Saved data entries:
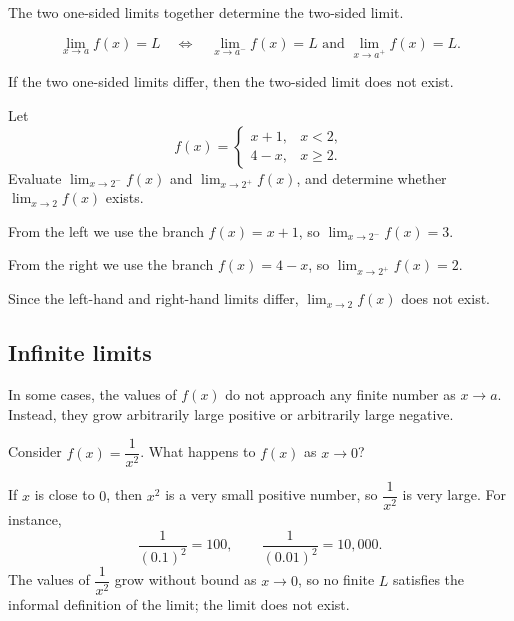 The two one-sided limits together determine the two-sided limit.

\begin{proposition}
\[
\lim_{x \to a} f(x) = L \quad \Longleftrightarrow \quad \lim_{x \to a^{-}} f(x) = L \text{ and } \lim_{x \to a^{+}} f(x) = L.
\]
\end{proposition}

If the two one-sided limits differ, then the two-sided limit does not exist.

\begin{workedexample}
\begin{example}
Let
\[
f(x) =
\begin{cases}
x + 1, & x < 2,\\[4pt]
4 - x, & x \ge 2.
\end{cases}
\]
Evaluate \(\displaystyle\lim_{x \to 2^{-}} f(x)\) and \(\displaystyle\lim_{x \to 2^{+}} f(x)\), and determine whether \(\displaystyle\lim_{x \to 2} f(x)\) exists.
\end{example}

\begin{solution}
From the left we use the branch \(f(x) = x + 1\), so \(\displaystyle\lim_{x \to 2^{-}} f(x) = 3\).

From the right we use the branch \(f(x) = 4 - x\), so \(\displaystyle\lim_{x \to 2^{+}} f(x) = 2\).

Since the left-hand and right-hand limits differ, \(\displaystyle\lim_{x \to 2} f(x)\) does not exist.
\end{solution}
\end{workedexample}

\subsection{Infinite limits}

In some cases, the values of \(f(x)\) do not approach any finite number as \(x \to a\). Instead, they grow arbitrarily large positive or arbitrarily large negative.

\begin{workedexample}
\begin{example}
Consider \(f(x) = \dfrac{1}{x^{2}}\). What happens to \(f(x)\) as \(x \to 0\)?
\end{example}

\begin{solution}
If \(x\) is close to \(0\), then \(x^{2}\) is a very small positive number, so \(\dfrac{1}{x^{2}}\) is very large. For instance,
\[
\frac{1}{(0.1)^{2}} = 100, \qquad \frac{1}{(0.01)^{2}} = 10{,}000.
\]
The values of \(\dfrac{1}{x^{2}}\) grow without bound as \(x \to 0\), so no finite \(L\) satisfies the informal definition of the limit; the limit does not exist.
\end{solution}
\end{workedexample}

• [What you should do] Among the records, find every line with the word "does" and copy it.

• [Solution for this problem]
If the two one-sided limits differ, then the two-sided limit does not exist.
Since the left-hand and right-hand limits differ, \(\displaystyle\lim_{x \to 2} f(x)\) does not exist.
The values of \(\dfrac{1}{x^{2}}\) grow without bound as \(x \to 0\), so no finite \(L\) satisfies the informal definition of the limit; the limit does not exist.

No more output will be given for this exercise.